Why do I mention this and what relevance does this have? Essentially, although these were difficult times and trials for me, being taken and incarcerated in jail at the age of 19 years old, I never lost my hope or optimism for a better future. I always thought for certain that the status quo in Tunisia could not possibly last much longer. I remember even playing football inside jail, and singing revolutionary anthems in front of the presiding judge in my court hearing in July 1983.
I also remember that in 1987, when I was invited to discuss my political asylum application in the Home Office, I informed the two polite officers interviewing me, in quite terse terms, that they should take into consideration that I would soon become the new foreign minister following the fall of the Bourguiba regime, and that any decision taken regarding my application would have ramifications for bilateral relations between Tunisia and the United Kingdom! (By the way my predictions were half right. Bourguiba was indeed toppled on 7 November 1987, but I did not become the new foreign minister!)

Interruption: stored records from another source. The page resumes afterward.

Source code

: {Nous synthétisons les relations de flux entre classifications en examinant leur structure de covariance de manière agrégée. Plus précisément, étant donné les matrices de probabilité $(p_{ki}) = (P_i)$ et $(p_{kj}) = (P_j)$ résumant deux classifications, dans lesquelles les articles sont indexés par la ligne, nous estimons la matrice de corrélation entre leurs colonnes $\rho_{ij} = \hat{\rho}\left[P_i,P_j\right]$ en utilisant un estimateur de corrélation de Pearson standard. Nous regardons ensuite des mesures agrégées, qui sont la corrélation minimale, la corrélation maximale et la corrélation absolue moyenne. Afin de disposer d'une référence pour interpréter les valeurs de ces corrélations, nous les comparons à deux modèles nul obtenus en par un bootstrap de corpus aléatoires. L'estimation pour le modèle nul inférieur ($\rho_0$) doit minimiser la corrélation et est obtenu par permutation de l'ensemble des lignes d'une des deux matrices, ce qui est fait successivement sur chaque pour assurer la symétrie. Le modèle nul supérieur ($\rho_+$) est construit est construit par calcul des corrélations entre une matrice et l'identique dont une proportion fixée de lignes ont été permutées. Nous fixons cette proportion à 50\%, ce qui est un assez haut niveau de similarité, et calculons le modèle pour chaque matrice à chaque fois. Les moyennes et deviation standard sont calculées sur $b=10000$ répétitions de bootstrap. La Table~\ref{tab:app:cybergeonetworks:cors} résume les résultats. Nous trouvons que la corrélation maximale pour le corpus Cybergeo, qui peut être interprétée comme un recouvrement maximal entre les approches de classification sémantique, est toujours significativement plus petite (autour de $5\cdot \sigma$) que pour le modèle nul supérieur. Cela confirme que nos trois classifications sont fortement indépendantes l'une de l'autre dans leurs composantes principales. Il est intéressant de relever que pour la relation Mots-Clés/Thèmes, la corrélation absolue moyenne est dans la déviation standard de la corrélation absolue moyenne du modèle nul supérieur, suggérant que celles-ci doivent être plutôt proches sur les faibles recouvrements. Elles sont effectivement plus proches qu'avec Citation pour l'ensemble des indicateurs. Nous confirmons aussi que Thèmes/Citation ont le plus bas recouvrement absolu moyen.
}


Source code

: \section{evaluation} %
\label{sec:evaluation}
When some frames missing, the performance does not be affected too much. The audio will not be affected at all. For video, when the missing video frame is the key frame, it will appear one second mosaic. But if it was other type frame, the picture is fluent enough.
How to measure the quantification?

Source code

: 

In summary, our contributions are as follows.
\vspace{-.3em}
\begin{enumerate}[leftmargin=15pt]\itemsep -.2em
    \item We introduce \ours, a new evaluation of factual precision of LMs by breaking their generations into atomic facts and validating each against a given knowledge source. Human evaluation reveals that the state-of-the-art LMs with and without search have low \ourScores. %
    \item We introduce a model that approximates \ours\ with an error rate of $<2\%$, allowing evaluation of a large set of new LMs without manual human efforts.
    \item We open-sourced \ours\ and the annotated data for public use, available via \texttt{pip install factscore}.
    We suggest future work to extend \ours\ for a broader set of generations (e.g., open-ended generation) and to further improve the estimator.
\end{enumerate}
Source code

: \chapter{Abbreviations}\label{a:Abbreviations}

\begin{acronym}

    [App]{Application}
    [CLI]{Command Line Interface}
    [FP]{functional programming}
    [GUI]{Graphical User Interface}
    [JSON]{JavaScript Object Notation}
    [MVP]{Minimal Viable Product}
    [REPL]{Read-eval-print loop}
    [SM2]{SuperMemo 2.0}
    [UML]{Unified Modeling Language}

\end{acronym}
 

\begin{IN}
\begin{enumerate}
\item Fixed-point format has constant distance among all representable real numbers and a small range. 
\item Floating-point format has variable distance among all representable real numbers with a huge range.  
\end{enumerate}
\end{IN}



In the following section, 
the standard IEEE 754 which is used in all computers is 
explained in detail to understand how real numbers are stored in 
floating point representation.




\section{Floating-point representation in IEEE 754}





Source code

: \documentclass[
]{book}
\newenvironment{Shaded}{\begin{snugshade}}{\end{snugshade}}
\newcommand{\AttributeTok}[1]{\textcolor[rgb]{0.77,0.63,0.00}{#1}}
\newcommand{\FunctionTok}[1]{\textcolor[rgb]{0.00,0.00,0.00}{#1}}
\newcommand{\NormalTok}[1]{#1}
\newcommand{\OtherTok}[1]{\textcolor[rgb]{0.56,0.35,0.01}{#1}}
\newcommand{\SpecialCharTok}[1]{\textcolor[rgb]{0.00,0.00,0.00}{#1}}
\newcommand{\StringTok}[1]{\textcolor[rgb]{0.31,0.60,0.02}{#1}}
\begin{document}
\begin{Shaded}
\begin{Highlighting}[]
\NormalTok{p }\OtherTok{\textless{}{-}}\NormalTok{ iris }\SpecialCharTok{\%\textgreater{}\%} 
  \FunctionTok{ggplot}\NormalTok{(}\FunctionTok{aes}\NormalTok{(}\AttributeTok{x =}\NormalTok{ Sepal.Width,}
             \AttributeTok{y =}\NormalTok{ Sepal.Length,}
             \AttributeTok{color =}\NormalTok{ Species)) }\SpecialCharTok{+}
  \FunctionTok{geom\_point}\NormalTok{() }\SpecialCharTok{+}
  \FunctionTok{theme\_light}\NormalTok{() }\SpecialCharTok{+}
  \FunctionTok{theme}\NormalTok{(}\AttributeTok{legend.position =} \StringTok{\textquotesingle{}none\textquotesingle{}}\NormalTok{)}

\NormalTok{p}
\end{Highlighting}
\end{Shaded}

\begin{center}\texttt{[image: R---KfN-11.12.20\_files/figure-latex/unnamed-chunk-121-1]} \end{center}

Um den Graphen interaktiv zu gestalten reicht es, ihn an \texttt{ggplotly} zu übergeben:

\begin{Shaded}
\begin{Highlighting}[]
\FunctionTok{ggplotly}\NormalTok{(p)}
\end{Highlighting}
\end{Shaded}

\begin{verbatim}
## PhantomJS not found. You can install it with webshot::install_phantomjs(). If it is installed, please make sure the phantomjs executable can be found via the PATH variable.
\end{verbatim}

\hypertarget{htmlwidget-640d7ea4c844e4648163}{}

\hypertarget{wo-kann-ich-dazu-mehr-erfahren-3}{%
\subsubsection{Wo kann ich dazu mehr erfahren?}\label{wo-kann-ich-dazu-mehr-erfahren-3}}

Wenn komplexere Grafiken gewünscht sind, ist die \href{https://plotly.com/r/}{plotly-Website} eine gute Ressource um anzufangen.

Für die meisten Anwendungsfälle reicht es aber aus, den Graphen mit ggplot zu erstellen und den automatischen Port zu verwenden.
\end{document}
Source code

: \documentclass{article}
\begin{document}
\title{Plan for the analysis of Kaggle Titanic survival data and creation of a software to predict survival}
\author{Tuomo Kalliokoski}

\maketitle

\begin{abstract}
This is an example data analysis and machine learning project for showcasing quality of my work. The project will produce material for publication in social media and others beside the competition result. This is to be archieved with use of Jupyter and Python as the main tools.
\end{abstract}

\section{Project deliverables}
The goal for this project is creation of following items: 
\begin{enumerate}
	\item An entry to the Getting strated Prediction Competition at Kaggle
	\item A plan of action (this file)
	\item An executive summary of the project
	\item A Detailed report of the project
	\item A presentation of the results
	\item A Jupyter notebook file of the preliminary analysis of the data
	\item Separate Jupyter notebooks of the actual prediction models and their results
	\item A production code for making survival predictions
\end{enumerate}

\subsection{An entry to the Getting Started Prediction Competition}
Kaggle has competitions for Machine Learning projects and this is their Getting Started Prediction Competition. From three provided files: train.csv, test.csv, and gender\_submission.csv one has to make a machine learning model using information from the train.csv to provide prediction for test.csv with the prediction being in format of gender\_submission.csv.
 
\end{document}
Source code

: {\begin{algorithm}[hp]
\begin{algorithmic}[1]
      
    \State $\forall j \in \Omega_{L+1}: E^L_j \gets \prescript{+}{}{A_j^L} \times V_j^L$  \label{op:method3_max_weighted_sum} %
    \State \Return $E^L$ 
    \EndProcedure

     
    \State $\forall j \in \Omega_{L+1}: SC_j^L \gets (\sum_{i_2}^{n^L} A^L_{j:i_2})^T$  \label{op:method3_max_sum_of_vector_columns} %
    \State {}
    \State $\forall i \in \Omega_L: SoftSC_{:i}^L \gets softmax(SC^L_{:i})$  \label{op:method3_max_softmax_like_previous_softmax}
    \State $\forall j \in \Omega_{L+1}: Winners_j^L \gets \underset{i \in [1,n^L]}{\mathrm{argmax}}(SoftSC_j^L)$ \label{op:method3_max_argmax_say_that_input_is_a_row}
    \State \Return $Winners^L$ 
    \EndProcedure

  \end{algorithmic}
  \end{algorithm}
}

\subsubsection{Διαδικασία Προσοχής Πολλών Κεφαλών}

I suppose this youthful drive I experienced echoes that of the irresistible force behind the revolution in Tunisia. Those young men who started the revolution on 17th December 2010 in Sidi Bouzid, my home town, must have been full of anger and hope at the same time. This was the engine that made this historical change possible. The hope carried on following the fall of the regime, that Tunisia would now move into a new golden era, and enshrine the rights of millions, to finally break the nepotism and cronyism that prevented any form of social mobility, to finally create genuine employment opportunities. Put simply, and in the words of the revolutionary Tunisians themselves, the hope that ‘bread, freedom, and national dignity’, would be granted to every citizen.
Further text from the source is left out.